I've tried to convert **Lagrange Multiplier** into Python code, but do not got any results. I may not understand thoroughly enough.
The difference between the handwork algorithm and the Numpy algorithm in calculating **covariance** lies in whether N_sample is subtracted by 1. It's because of the difference between the population and the sample.

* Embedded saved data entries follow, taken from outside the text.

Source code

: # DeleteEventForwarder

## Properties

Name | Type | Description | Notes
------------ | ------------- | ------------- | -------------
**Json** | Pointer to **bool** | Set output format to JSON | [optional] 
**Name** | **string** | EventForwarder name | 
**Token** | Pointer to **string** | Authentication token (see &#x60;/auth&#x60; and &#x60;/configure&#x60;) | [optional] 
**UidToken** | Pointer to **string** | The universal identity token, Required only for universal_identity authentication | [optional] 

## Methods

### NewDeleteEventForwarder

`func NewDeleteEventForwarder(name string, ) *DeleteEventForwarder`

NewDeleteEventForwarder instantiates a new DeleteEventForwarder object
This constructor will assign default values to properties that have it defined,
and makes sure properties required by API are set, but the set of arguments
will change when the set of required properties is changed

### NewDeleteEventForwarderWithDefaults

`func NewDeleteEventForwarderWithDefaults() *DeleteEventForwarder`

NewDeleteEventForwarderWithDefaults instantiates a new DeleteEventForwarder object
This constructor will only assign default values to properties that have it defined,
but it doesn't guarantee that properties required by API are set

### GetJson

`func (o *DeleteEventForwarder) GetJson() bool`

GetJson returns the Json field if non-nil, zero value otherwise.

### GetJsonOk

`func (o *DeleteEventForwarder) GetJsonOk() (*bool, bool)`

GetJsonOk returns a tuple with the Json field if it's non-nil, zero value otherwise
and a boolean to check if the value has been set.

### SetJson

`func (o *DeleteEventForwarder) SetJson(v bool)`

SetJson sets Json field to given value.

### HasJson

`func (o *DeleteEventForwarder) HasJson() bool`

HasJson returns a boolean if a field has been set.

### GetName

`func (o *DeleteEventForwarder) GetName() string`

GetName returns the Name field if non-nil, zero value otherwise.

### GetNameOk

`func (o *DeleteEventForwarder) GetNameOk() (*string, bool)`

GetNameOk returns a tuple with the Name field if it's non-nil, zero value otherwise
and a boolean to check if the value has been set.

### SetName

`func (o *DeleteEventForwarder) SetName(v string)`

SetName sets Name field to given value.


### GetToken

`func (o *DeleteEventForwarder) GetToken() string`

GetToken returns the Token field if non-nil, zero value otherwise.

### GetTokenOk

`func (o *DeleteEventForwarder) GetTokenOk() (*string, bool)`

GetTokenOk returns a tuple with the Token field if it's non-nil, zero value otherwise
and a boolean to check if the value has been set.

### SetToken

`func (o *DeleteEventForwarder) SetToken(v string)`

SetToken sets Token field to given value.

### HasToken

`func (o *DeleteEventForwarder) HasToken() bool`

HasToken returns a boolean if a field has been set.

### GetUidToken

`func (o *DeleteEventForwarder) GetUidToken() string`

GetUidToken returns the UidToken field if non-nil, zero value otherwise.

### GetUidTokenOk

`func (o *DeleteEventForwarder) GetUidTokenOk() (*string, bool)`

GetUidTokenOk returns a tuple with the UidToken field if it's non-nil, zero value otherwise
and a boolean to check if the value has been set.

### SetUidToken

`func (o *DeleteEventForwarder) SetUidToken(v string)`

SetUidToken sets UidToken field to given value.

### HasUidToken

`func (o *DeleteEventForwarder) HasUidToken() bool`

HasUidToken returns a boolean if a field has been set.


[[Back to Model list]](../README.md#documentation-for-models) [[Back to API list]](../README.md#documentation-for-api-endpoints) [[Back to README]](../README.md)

Result of **np.linalg.svd**
```
Eigenvalues: [179.47582275 5.72409536]
Eigenvectors: [[-0.02360884 0.99972127]
[ 0.99972127 0.02360884]]
```
Result of **np.linalg.eig**
```
Eigenvalues: [ 5.72409536 179.47582275]
Eigenvectors: [[-0.99972127 0.02360884]
[-0.02360884 -0.99972127]]
```
It seems there is a little different between two function,and I found the answer in stackoverflow: The rows in **np.linalg.svd** contain the Eigenvectors, whereas in **np.linalg.eig** it's the columns.